Ao subir a escadaria do adro da igreja, um casal já entrado na idade foi surpreendido por um pedido de esmola para matar a fome da manhã.
-Sou de Santa Maria – apresentou-se  o homem, transparecendo a tristeza de quem já viveu dias melhores. Vim para aqui há quatro meses, mas não encontro trabalho.  
Seria um emigrante regressado da América, talvez mais um repatriado expulso do país onde se educou e eventualmente trabalhou que, por não ter defensor e por ter infringido uma qualquer norma foi mandado embora, sem lhe ser dada possibilidade de reabilitação.
Ei-lo agora pelas ruas da cidade, estendendo a mão, pedindo para satisfazer as necessidades básicas e, eventualmente, para outras desviantes.
No fim da cerimónia religiosa, o número inicial de três carenciados duplicou integrando  também uma senhora.

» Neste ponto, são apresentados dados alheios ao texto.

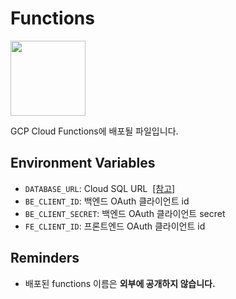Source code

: # Functions

<img width="120" height="120" src="https://user-images.githubusercontent.com/77003554/210167113-bc86ddcc-f6b7-434c-8d97-e9205e2b04b9.png">

GCP Cloud Functions에 배포될 파일입니다.

## Environment Variables
- `DATABASE_URL`: Cloud SQL URL &nbsp;[[참고]](https://stackoverflow.com/a/33854150)
- `BE_CLIENT_ID`: 백엔드 OAuth 클라이언트 id
- `BE_CLIENT_SECRET`: 백엔드 OAuth 클라이언트 secret
- `FE_CLIENT_ID`: 프론트엔드 OAuth 클라이언트 id

## Reminders
- 배포된 functions 이름은 **외부에 공개하지 않습니다.**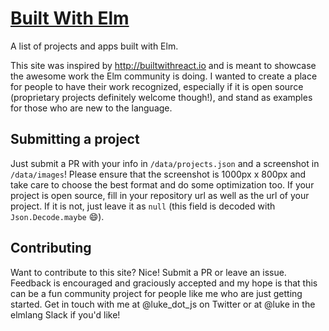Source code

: # [Built With Elm](http://builtwithelm.co)
A list of projects and apps built with Elm.

This site was inspired by http://builtwithreact.io and is meant to showcase the
awesome work the Elm community is doing. I wanted to create a place for people
to have their work recognized, especially if it is open source (proprietary
projects definitely welcome though!), and stand as examples for those who are
new to the language.

## Submitting a project
Just submit a PR with your info in `/data/projects.json` and a screenshot in
`/data/images`! Please ensure that the screenshot is 1000px x 800px and take
care to choose the best format and do some optimization too. If your project
is open source, fill in your repository url as well as the url of your project.
If it is not, just leave it as `null` (this field is decoded with
`Json.Decode.maybe` :smile:).

## Contributing
Want to contribute to this site? Nice! Submit a PR or leave an issue. Feedback
is encouraged and graciously accepted and my hope is that this can be a fun
community project for people like me who are just getting started. Get in touch
with me at @luke_dot_js on Twitter or at @luke in the elmlang Slack if you'd
like!
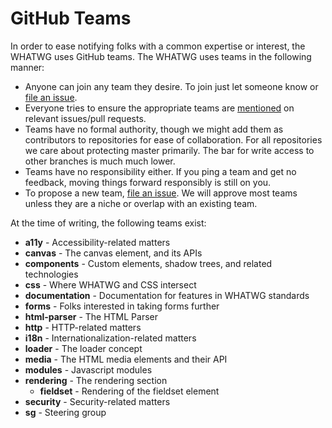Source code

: # GitHub Teams

In order to ease notifying folks with a common expertise or interest, the WHATWG uses GitHub teams. The WHATWG uses teams in the following manner:

* Anyone can join any team they desire. To join just let someone know or [file an issue](https://github.com/whatwg/meta/issues/new).
* Everyone tries to ensure the appropriate teams are [mentioned](https://github.com/blog/1121-introducing-team-mentions) on relevant issues/pull requests.
* Teams have no formal authority, though we might add them as contributors to repositories for ease of collaboration. For all repositories we care about protecting master primarily. The bar for write access to other branches is much much lower.
* Teams have no responsibility either. If you ping a team and get no feedback, moving things forward responsibly is still on you.
* To propose a new team, [file an issue](https://github.com/whatwg/meta/issues/new). We will approve most teams unless they are a niche or overlap with an existing team.

At the time of writing, the following teams exist:

- **a11y** - Accessibility-related matters
- **canvas** - The canvas element, and its APIs
- **components** - Custom elements, shadow trees, and related technologies
- **css** - Where WHATWG and CSS intersect
- **documentation** - Documentation for features in WHATWG standards
- **forms** - Folks interested in taking forms further
- **html-parser** -  The HTML Parser
- **http** - HTTP-related matters
- **i18n** - Internationalization-related matters
- **loader** - The loader concept
- **media** - The HTML media elements and their API
- **modules** - Javascript modules
- **rendering** - The rendering section
  - **fieldset** - Rendering of the fieldset element
- **security** - Security-related matters
- **sg** - Steering group
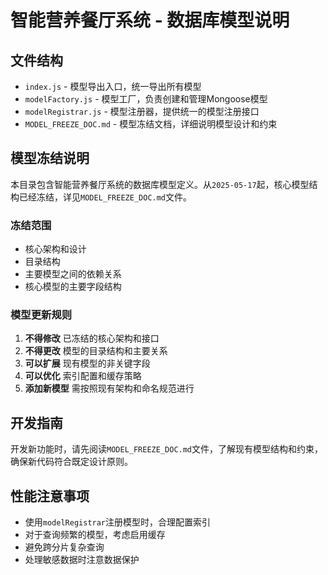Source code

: # 智能营养餐厅系统 - 数据库模型说明

## 文件结构

* `index.js` - 模型导出入口，统一导出所有模型
* `modelFactory.js` - 模型工厂，负责创建和管理Mongoose模型
* `modelRegistrar.js` - 模型注册器，提供统一的模型注册接口
* `MODEL_FREEZE_DOC.md` - 模型冻结文档，详细说明模型设计和约束

## 模型冻结说明

本目录包含智能营养餐厅系统的数据库模型定义。从`2025-05-17`起，核心模型结构已经冻结，详见`MODEL_FREEZE_DOC.md`文件。

### 冻结范围

* 核心架构和设计
* 目录结构
* 主要模型之间的依赖关系
* 核心模型的主要字段结构

### 模型更新规则

1. **不得修改** 已冻结的核心架构和接口
2. **不得更改** 模型的目录结构和主要关系
3. **可以扩展** 现有模型的非关键字段
4. **可以优化** 索引配置和缓存策略
5. **添加新模型** 需按照现有架构和命名规范进行

## 开发指南

开发新功能时，请先阅读`MODEL_FREEZE_DOC.md`文件，了解现有模型结构和约束，确保新代码符合既定设计原则。

## 性能注意事项

* 使用`modelRegistrar`注册模型时，合理配置索引
* 对于查询频繁的模型，考虑启用缓存
* 避免跨分片复杂查询
* 处理敏感数据时注意数据保护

Todos estendiam os copos de plástico, mas as moedas não caíam. 
O seu silêncio juntou-se ao dos crentes, num surdo clamor de que a pobreza e a miséria estão a aumentar a olhos vistos: junto das igrejas, dos contentores de lixo, pedindo pelas portas, solicitando alimentos em instituições sociais e paroquiais. 

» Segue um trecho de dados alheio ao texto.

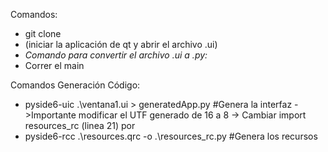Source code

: Comandos:
- git clone <link>
- (iniciar la aplicación de qt y abrir el archivo .ui)
- *Comando para convertir el archivo .ui a .py:*
- Correr el main


Comandos Generación Código:
- pyside6-uic .\ventana1.ui > generatedApp.py  #Genera la interfaz
    ->Importante modificar el UTF generado de 16 a 8
    -> Cambiar import resources_rc (linea 21) por 
- pyside6-rcc .\resources.qrc -o .\resources_rc.py  #Genera los recursos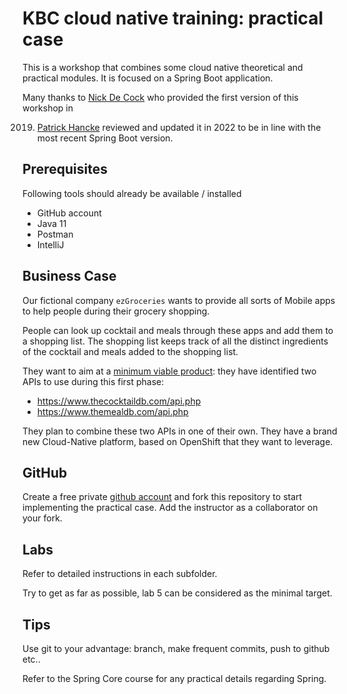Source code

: # KBC cloud native training: practical case
This is a workshop that combines some cloud native theoretical and practical modules. It is focused on a Spring Boot
application.

Many thanks to [Nick De Cock](https://github.com/nickdkcronos) who provided the first version of this workshop in

2019. [Patrick Hancke](https://github.com/patrickhancke) reviewed and updated it in 2022 to be in line with the most
      recent Spring Boot version.

## Prerequisites
Following tools should already be available / installed

* GitHub account
* Java 11
* Postman
* IntelliJ

## Business Case
Our fictional company ``ezGroceries`` wants to provide all sorts of Mobile apps to help people during their grocery
shopping.

People can look up cocktail and meals through these apps and add them to a shopping list. The shopping list keeps track
of all the distinct ingredients of the cocktail and meals added to the shopping list.

They want to aim at a [minimum viable product](https://en.wikipedia.org/wiki/Minimum_viable_product): they have
identified two APIs to use during this first phase:

* https://www.thecocktaildb.com/api.php
* https://www.themealdb.com/api.php

They plan to combine these two APIs in one of their own. They have a brand new Cloud-Native platform, based on OpenShift
that they want to leverage.

## GitHub
Create a free private [github account](https://github.com/) and fork this repository to start implementing the practical
case. Add the instructor as a collaborator on your fork.

## Labs
Refer to detailed instructions in each subfolder.

Try to get as far as possible, lab 5 can be considered as the minimal target.

## Tips
Use git to your advantage: branch, make frequent commits, push to github etc..

Refer to the Spring Core course for any practical details regarding Spring.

O que se tem feito é muito pouco e não chega para mitigar as situações de pobreza que afrontam a dignidade humana, muito menos para alterar comportamentos e situações de vida a  milhares de cidadãos.

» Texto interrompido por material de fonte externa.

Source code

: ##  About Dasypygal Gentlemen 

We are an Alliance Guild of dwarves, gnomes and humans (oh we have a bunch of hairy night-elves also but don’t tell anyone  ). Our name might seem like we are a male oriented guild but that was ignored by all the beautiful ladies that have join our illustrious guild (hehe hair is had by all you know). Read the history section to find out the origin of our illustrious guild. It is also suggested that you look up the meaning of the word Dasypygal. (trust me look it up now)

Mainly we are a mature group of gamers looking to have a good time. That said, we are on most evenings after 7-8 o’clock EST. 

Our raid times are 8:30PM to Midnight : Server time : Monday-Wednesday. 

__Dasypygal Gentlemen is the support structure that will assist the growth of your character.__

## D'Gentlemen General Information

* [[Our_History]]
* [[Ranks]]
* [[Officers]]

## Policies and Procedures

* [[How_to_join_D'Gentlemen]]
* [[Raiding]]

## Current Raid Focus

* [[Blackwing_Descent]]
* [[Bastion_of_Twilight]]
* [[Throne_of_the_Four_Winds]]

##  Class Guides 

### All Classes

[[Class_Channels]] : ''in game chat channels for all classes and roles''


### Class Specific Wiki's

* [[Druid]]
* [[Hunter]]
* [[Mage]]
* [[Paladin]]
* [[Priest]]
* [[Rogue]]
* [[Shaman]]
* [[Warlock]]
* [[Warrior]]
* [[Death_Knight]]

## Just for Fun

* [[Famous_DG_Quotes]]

Os que pedem para sobreviver têm as suas fraquezas humanas, como todos e a crueza de suas vidas reflete-se na forma como encaram a sociedade que também os discrimina. 
Há culpas de parte a parte, mas não se aceita que se pretenda criminalizar os carenciados ou os sem-abrigo catalogando-os como agentes de desordens, do “importuno constante de mendicidade agressiva” 1 que afeta a imagem turística e contraria os panfletos promocionais da beleza,  tranquilidade e bem receber, como qualidades do nosso destino.
Um estudo efetuado pela Associação Novo Dia, cujos dados foram revelados em julho último, revela que nos Açores, em 31 de dezembro de 2020, existiam nos Açores 493 pessoas em situação de sem abrigo. 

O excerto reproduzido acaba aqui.